SUPERPAUTA – O que você
passou a curtir depois que entrou nos Apaches?
FERNANDO LUIZ - Comecei a
ouvir, por exemplo, Jorge Ben. Em 1971, veio Tim Maia. Passei a cantar Paul
McCartney. Tem um detalhe que quero registrar aqui: a maioria dos cantores de
banda perde a sua identidade musical. Ele quer cantar parecido com o original.

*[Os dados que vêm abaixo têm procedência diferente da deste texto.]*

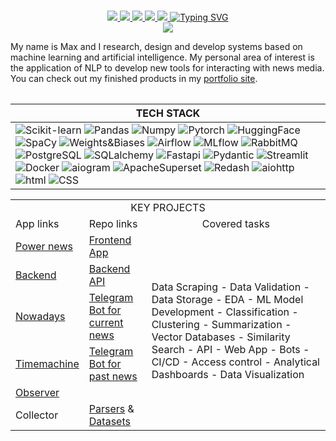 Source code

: <p align="center">

<br/>

<a href="https://data-silence.com">
    <img src="https://custom-icon-badges.demolab.com/badge/Portfolio-black?style=flat-square&logo=home&logoSource=feather">
</a>
<a href="https://www.overleaf.com/read/zddtmmwfnhtg#48c36e">
    <img src="https://custom-icon-badges.demolab.com/badge/CV-black?style=flat-square&logo=user&logoSource=feather">
</a>  
<a href="https://huggingface.co/data-silence">
    <img src="https://img.shields.io/badge/%F0%9F%A4%97 Hugging Face-black">
</a>
<a href="https://t.me/data_silence">
    <img src="https://img.shields.io/badge/-Telegram-black?style=flat-square&logo=Telegram&logoColor=white">
</a>
<a href="mailto:job@data-silence.com">
    <img src="https://custom-icon-badges.demolab.com/badge/Email-black.svg?logo=mail&logoSource=feather">

</a>
<a href="https://github.com/data-silence">
    <img src="https://readme-typing-svg.demolab.com?font=Georgia&size=14&color=FFFFFFFF&center=true&duration=2000&pause=100&multiline=true&width=500&height=50&lines=ML %7C NLP+%7C AI;Research %7C Development" alt="Typing SVG" />
</a>

<br/> 
<a href="https://github.com/data-silence">
  <img src="https://github-stats-alpha.vercel.app/api?username=data-silence&cc=000000&tc=FFFFFF&ic=fff&bc=000">
</a>

</p>


My name is Max and I research, design and develop systems based on machine learning and artificial intelligence. 
My personal area of interest is the application of NLP to develop new tools for interacting with news media.
You can check out my finished products in my [portfolio site](https://data-silence.com/).  
                            
<table>

| <b align="left">TECH STACK</b>                                                                                                                                                                                                                                                                                                                                                                                                                                                                                                                                                                                                                                                                                                                                                                                                                                                                                                                                                                                                                                                                                                                                                                                                                                                                                                                                                                                                                                                                                                                                                                                                                                                                                                                                                                                                                                                                                                                                                                                                                                                                                                                                                                                                                                                                                                                                                                               |
|--------------------------------------------------------------------------------------------------------------------------------------------------------------------------------------------------------------------------------------------------------------------------------------------------------------------------------------------------------------------------------------------------------------------------------------------------------------------------------------------------------------------------------------------------------------------------------------------------------------------------------------------------------------------------------------------------------------------------------------------------------------------------------------------------------------------------------------------------------------------------------------------------------------------------------------------------------------------------------------------------------------------------------------------------------------------------------------------------------------------------------------------------------------------------------------------------------------------------------------------------------------------------------------------------------------------------------------------------------------------------------------------------------------------------------------------------------------------------------------------------------------------------------------------------------------------------------------------------------------------------------------------------------------------------------------------------------------------------------------------------------------------------------------------------------------------------------------------------------------------------------------------------------------------------------------------------------------------------------------------------------------------------------------------------------------------------------------------------------------------------------------------------------------------------------------------------------------------------------------------------------------------------------------------------------------------------------------------------------------------------------------------------------------|
| ![Scikit-learn](https://img.shields.io/badge/Scikit--learn-black?style=flat-square&logo=Scikit-learn) ![Pandas](https://img.shields.io/badge/Pandas-black?style=flat-square&logo=Pandas) ![Numpy](https://img.shields.io/badge/Numpy-black?style=flat-square&logo=Numpy) ![Pytorch](https://img.shields.io/badge/Pytorch-black?style=flat-square&logo=Pytorch) ![HuggingFace](https://img.shields.io/badge/HuggingFace-black?style=flat-square&logo=HuggingFace) ![SpaCy](https://img.shields.io/badge/SpaCy-black?style=flat-square&logo=SpaCy) ![Weights&Biases](https://img.shields.io/badge/Weights&Biases-black?style=flat-square&logo=weightsandbiases) ![Airflow](https://img.shields.io/badge/Airflow-black?style=flat-square&logo=Apache-Airflow) ![MLflow](https://img.shields.io/badge/MLflow-black?style=flat-square&logo=MLflow) ![RabbitMQ](https://img.shields.io/badge/RabbitMQ-black?style=flat-square&logo=RabbitMQ) ![PostgreSQL](https://img.shields.io/badge/PostgreSQL-black?style=flat-square&logo=PostgreSQL) ![SQLalchemy](https://img.shields.io/badge/SQLalchemy-black?style=flat-square&logo=sqlalchemy) ![Fastapi](https://img.shields.io/badge/Fastapi-black?style=flat-square&logo=fastapi) ![Pydantic](https://img.shields.io/badge/Pydantic-black?style=flat-square&logo=Pydantic) ![Streamlit](https://img.shields.io/badge/Streamlit-black?style=flat-square&logo=Streamlit) ![Docker](https://img.shields.io/badge/Docker-black?style=flat-square&logo=Docker) ![aiogram](https://img.shields.io/badge/Aiogram-black?style=flat-square&logo=aiogram) ![ApacheSuperset](https://img.shields.io/badge/Apache_Superset-black?style=flat-square&logo=Apache-Superset) ![Redash](https://img.shields.io/badge/Redash-black?style=flat-square&logo=Redash) ![aiohttp](https://img.shields.io/badge/aiohttp-black?style=flat-square&logo=aiohttp) ![html](https://img.shields.io/badge/HTML-e34c26?logoColor=white&color=black&style=flat&logo=html5&logoColor=black) ![CSS](https://img.shields.io/badge/CSS-563d7c?logoColor=white&color=black&style=flat&logo=css3&logoColor=black) |

</table> 

<table> 
<tr>
    <td colspan="3" align="center">KEY PROJECTS</td>

</tr>
<tr>
    <td>App links</td>
    <td>Repo links</td>
    <td align="center">Covered tasks</td>
</tr>
<tr>
    <td><a href="http://news.anti-smi.com">Power news</a></td>
    <td><a href="https://github.com/data-silence/antiSMI-app">Frontend App</a></td>
    <td rowspan="6">Data Scraping - Data Validation - Data Storage - EDA - ML Model Development - Classification - Clustering - Summarization -  Vector Databases -  Similarity Search -  API - Web App - Bots -  CI/CD - Access control -  Analytical Dashboards  - Data Visualization</td>
</tr>
<tr>
    <td><a href="http://api.anti-smi.com">Backend</a></td>
    <td><a href="https://github.com/data-silence/antiSMI-backend">Backend API</a></td>
</tr>
<tr>
    <td><a href="https://t.me/antiSMI_bot">Nowadays</a></td>
    <td><a href="https://github.com/data-silence/antiSMI-Bot">Telegram Bot for current news</a></td>
</tr>
<tr>
    <td><a href="https://t.me/time_mashine_bot">Timemachine</a></td>
    <td><a href="https://github.com/data-silence/timemachine">Telegram Bot for past news</a></td>
</tr>
<tr>
    <td><a href="http://observer.anti-smi.com/">Observer</a></td>
    <td></td>
</tr>
<tr>
    <td>Collector</td>
    <td><a href="https://github.com/data-silence/antiSMI-Collector">Parsers</a> & <a href="https://github.com/data-silence/Media-Datasets-Parsers">Datasets</a></td>
</tr>


</table>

Como achava bonito o jeito de Tim Maia, algumas vezes eu cantava parecido com
ele. Mas não costumava cantar parecido com ninguém, por isso consegui sair
incólume dessa situação. Quando resolvi seguir carreira-solo, eu já sabia o que
queria. Mas, a única unanimidade da época era Roberto Carlos. De A a Z. Ele
tocava em cabaré, no aniversário de 15 anos, em todo lugar.
SUPERPAUTA – Até na
igreja Católica...
FERNANDO LUIZ – “Jesus
Cristo” foi uma loucura. Mas eu dizia que na época dos Apaches me identifiquei
muito com o público jovem. Porém, quando fui trabalhar na Rádio Nordeste, no
final de 1972, aconteceu algo interessante. No programa que eu tinha, só tocava
Led Zeppelin, Emerson, Lake and Palmer... No máximo eu incluía versões das
músicas dos The Fevers e canções de Caetano. Quis mudar o perfil da rádio e me
lasquei. Quando o Ibope veio, meu programa deu traço. Era o programa com menos
audiência. Como a emissora tinha outros programas na mesma situação, contratou um
diretor artístico de Recife, Abérides Niceas. Fui fazer um programa à noite, o
“Show das 20”. Ele proibiu que eu tocasse música internacional. Contra a minha
vontade, comecei a tocar Evaldo Braga, Fernando Mendes, José Augusto... Os
índices de audiência melhoraram. Nessa mesma época, em maio de 1973, a Phonogram
realizou um festival de música no Centro de Convenções do Anhembi, em São
Paulo, para promover seus artistas. Reuniu a nata da MPB: Caetano, Milton, Gil,
Mutantes, Chico, Raul Seixas... Foi quando Caetano Veloso, que é o protetor dos
bregueiros, botou Odair José para cantar com ele. Quando Odair começou os
primeiros versos, recebeu uma vaia maior do mundo. Mas, ao final, os dois foram
aplaudidos. A partir daí, comecei a me ligar mais na música popular.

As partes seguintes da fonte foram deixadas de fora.